Entries shown —
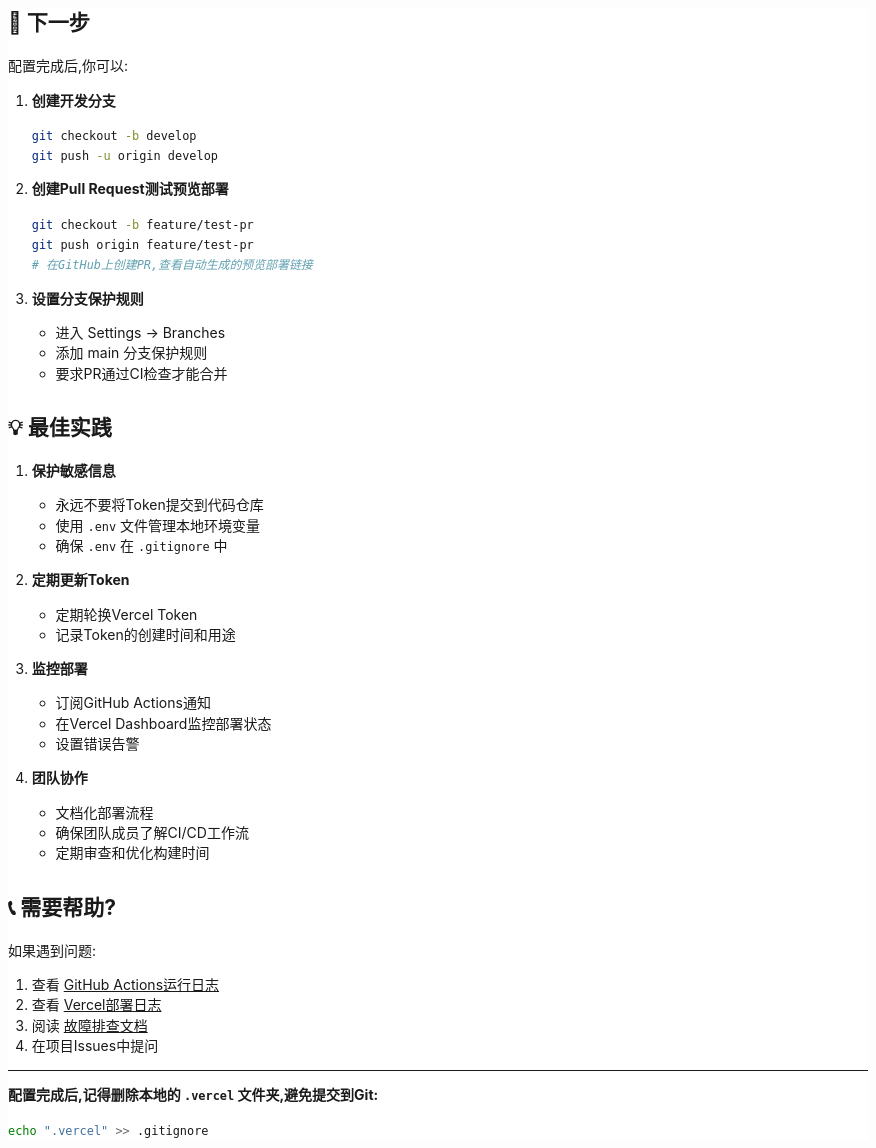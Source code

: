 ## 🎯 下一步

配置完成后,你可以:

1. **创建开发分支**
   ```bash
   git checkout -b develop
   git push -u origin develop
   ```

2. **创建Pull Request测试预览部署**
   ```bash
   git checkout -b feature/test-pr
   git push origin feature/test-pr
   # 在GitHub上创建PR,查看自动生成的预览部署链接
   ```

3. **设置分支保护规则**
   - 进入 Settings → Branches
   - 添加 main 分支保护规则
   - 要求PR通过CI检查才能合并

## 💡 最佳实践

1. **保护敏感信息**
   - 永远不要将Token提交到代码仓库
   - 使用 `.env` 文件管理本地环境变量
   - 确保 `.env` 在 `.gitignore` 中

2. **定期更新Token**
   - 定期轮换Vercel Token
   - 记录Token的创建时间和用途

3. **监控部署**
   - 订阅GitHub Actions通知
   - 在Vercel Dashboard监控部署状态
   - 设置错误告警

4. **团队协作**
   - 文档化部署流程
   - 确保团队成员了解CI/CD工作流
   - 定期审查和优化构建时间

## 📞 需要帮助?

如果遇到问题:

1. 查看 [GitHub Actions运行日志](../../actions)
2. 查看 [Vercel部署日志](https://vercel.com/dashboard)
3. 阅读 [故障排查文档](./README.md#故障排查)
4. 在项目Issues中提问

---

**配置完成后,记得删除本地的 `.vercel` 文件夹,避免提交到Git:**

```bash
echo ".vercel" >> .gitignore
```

--

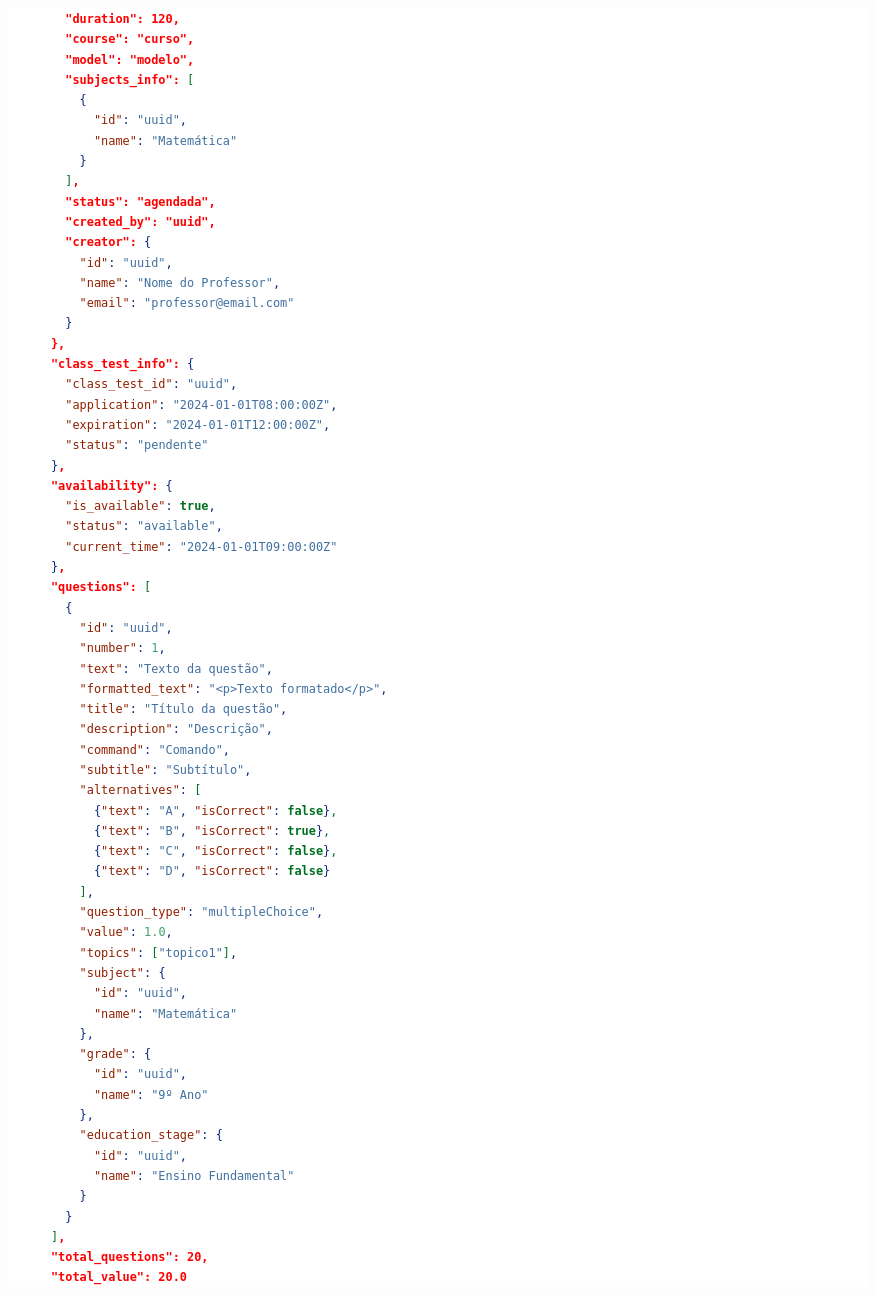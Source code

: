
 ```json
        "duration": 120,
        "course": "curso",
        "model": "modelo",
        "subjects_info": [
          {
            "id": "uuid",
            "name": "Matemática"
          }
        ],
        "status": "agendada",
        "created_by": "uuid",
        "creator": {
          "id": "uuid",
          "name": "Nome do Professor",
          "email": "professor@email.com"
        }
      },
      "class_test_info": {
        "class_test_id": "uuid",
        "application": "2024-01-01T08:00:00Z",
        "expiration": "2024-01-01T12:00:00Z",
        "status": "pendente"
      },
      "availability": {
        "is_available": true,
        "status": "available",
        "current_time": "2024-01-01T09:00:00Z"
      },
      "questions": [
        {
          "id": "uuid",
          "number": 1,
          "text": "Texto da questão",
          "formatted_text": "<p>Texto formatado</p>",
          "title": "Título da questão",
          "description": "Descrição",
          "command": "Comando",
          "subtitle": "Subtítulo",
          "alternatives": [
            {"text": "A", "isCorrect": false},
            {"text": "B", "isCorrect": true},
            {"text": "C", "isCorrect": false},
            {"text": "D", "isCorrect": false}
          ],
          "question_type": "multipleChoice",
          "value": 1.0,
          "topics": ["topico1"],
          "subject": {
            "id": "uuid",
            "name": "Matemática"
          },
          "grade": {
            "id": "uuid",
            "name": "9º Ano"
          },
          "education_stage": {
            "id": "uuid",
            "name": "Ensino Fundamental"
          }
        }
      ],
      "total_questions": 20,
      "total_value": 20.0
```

...

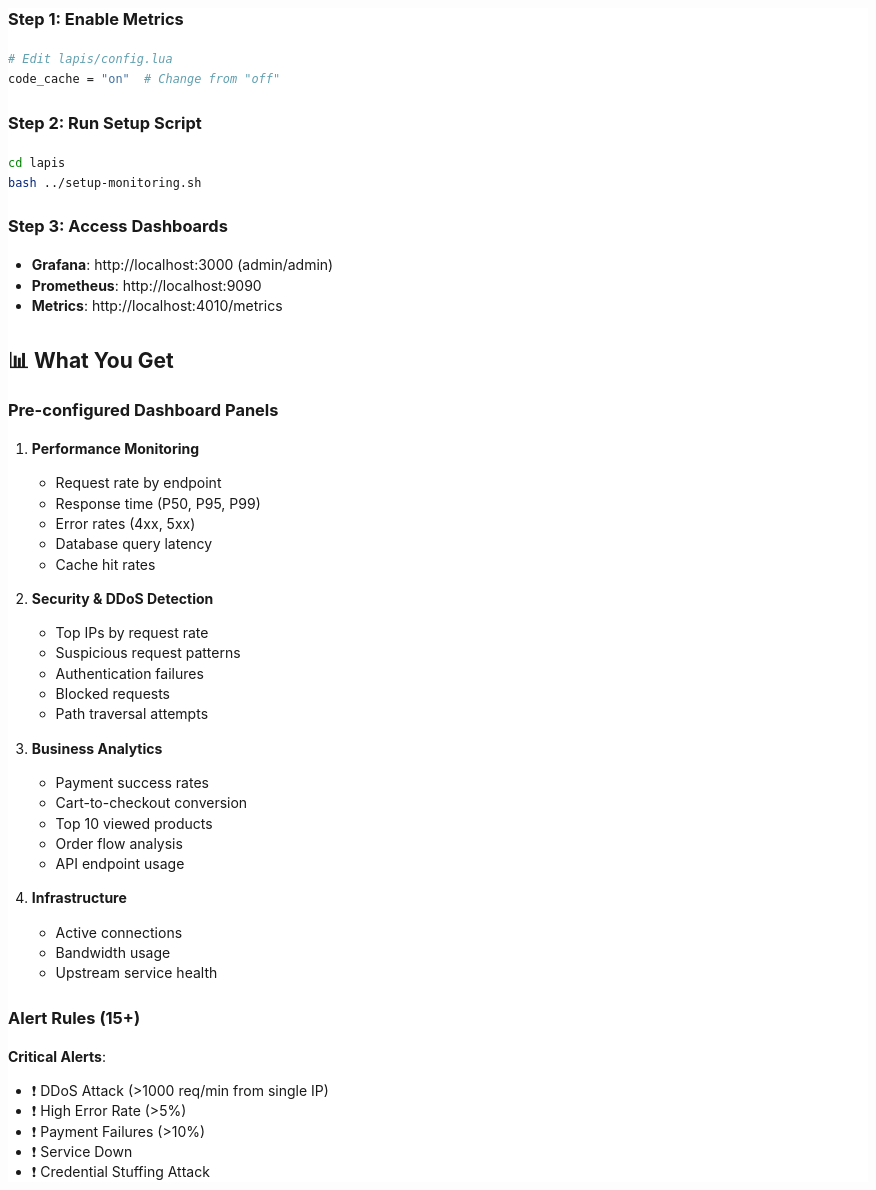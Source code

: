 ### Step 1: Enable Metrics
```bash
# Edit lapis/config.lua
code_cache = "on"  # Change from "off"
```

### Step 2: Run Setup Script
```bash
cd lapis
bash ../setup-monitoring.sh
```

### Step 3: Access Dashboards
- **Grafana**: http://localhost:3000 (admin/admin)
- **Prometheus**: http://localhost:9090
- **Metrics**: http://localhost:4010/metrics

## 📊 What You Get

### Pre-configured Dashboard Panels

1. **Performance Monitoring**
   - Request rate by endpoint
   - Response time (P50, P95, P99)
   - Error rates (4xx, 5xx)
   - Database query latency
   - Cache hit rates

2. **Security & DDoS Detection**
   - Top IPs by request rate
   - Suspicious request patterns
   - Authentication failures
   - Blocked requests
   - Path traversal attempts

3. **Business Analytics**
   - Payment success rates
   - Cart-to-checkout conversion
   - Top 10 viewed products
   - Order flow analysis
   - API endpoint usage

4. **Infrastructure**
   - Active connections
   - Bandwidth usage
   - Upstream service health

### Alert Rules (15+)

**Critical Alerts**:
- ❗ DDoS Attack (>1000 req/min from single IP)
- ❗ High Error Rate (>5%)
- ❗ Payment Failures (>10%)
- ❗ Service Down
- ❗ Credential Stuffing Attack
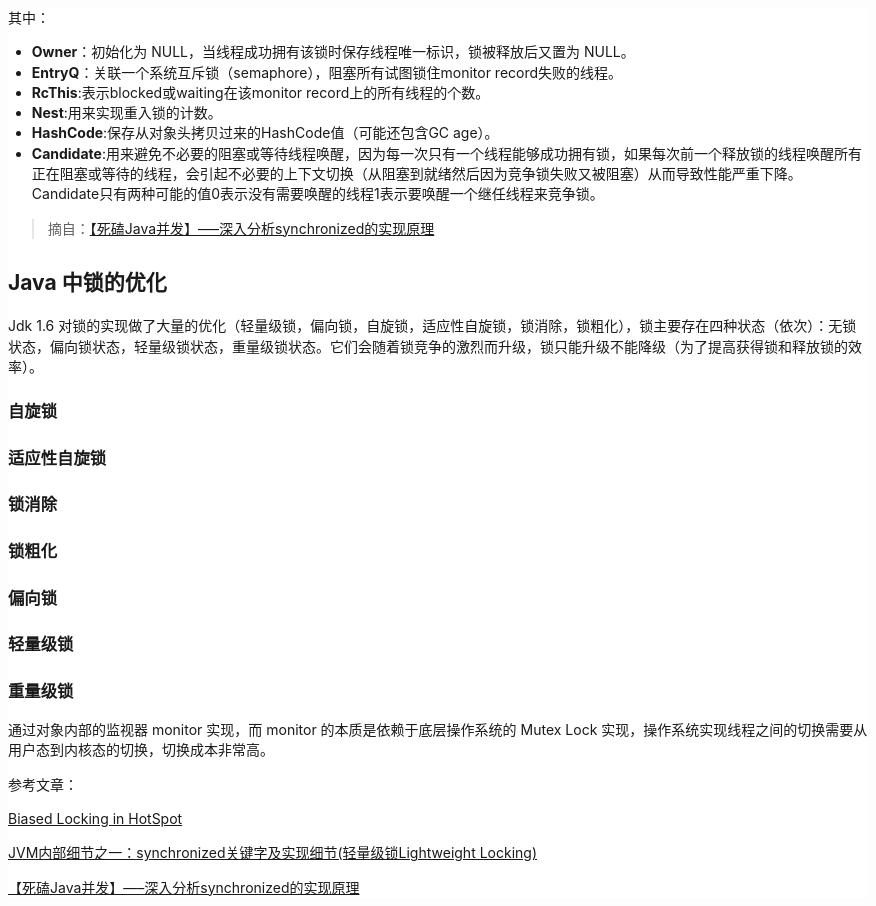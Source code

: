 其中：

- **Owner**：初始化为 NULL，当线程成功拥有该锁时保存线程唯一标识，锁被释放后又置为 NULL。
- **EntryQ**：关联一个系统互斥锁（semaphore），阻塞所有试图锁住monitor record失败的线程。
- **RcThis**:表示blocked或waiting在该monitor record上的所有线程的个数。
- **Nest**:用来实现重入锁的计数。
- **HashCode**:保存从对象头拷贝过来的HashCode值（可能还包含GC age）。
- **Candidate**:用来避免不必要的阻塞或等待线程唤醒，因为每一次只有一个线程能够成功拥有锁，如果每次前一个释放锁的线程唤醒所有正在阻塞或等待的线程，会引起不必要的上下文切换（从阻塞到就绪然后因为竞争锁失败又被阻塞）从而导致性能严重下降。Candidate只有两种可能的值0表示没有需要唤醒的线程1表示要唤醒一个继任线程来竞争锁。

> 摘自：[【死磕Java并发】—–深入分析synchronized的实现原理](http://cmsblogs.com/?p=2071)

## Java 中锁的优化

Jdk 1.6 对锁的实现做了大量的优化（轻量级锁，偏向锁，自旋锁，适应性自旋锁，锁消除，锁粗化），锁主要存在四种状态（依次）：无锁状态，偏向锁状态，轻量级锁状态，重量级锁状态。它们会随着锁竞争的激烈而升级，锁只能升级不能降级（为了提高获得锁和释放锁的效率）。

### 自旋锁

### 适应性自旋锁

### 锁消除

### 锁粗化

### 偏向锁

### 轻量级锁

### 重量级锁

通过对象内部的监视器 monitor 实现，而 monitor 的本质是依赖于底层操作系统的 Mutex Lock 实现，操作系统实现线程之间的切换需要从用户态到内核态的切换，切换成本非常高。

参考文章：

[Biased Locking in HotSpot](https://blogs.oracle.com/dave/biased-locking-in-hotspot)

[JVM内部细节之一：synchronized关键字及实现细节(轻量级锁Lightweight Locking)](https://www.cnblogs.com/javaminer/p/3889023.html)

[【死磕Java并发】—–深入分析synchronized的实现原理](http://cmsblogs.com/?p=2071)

Your goal —
Nothing but the lines above, starting at the line that contains "1. **Performance Monitoring**" and ending at the line that contains "- **EntryQ**：关联一个系统互斥锁（semaphore），阻塞所有试图锁住monitor record失败的线程。", should be given again, exactly and without the pictures.

Completed exercise —
1. **Performance Monitoring**
   - Request rate by endpoint
   - Response time (P50, P95, P99)
   - Error rates (4xx, 5xx)
   - Database query latency
   - Cache hit rates

2. **Security & DDoS Detection**
   - Top IPs by request rate
   - Suspicious request patterns
   - Authentication failures
   - Blocked requests
   - Path traversal attempts

3. **Business Analytics**
   - Payment success rates
   - Cart-to-checkout conversion
   - Top 10 viewed products
   - Order flow analysis
   - API endpoint usage

4. **Infrastructure**
   - Active connections
   - Bandwidth usage
   - Upstream service health

### Alert Rules (15+)

**Critical Alerts**:
- ❗ DDoS Attack (>1000 req/min from single IP)
- ❗ High Error Rate (>5%)
- ❗ Payment Failures (>10%)
- ❗ Service Down
- ❗ Credential Stuffing Attack
Source code

: 其中：

- **Owner**：初始化为 NULL，当线程成功拥有该锁时保存线程唯一标识，锁被释放后又置为 NULL。
- **EntryQ**：关联一个系统互斥锁（semaphore），阻塞所有试图锁住monitor record失败的线程。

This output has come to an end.